Der Weihnachtsbaum wurde am 24. Dezember aufgestellt und geschmückt. Oma hat in ihrem alten Radioapparat finnische Radiosender aufgesucht, die spielten Weihnachtsmusik. Es gab Weihnachtsessen - Blutwurst mit Sauerkraut. Habe ich nicht gemocht. :) Geschenke gab es erst am Silvesterabend, aber manchmal sind wir am Weihnachtsabend auf den Friedhof gegangen, um auf den Graben von Mutters Schwester, die in der Nachkriegszeit an Tetanus starb, und anderen Verwandten Kerzen anzuzünden. Über Jesu Geburt habe ich damals nichts gewusst.

Als ich mit Dem Mann zusammengezogen bin, haben wir sehr bald Das Haus gekauft und auch gewusst, dass wir bestimmt unsere eigenen Traditionen haben wollen. Dann kamen Kinder dazu...
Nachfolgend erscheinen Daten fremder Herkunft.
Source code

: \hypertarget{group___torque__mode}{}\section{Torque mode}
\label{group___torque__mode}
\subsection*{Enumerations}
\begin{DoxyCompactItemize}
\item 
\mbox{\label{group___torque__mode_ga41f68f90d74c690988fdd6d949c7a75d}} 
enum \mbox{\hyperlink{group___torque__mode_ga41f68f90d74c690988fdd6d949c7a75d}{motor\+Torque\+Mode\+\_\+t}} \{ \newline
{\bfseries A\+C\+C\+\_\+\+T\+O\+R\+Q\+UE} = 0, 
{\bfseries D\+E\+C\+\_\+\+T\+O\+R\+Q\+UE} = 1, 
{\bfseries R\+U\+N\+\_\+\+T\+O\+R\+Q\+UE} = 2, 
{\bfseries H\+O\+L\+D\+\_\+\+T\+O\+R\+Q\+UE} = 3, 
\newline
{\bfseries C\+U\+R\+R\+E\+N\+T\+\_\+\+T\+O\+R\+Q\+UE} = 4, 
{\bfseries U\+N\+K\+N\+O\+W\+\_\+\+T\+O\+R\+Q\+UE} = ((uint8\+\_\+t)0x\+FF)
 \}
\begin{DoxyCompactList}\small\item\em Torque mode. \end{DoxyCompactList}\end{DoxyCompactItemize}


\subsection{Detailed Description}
Es fängt an mit der Adventszeit. Ich halte nichts von Weihnachtsdeko zu Hause, denn Aufräumen und Dekorieren sind nicht so mein Ding, aber irgendwas muss auf dem Esstisch sein. Vier Kerzen, natürlich, jedes Jahr etwas anders, jedes Jahr ähnlich. Dieses Jahr probiere ich es mit einem grossen Kerzenständer aus, ist doch nicht so nett wie die kleinen dicken Kerzen.

Das hatte ich 2012 - Kerzen und Kugeln im Nest aus Geschenkpapier, eine weisse Tischdecke, fertig.

Dann gibt es Adventssüssigkeiten. In Estland wird nämlich erzählt, dass die Wichtelmännchen jede Nacht in die Häuser einschleichen und den Kindern Süssigkeitein bringen. Dazu muss das Kind seine Hausschuhe aud das Fensterbrett stellen und natürlich tagsüber lieb sein. Die estnischen Eltern sind sehr gut im Schleichen und nicht-Schreien, wenn sie auf ein Legostück treten. :) Die meisten christlichen Familien, die wir kennen, machen es so mit - denn im Kindergarten und in der Schule fragen andere Kinder, ob die Wichtelmännchen schon kommen? Und bei dir auch? -, dass sie den Kindern über Weihnachtsengel erzählen. Engel gibt es ja wirklich, Wichtelmännchen... nicht so. Bei uns gibt es ab dem 1. Advent jeden Morgen ein Konfekt für jedes Kind auf dem Esstisch. Es wurde viel zu anstrengend mit den Hausschuhen und Herumschleichen, ausserdem wissen die Jungs mittlerweile, woher die Süssigkeiten kommen. :)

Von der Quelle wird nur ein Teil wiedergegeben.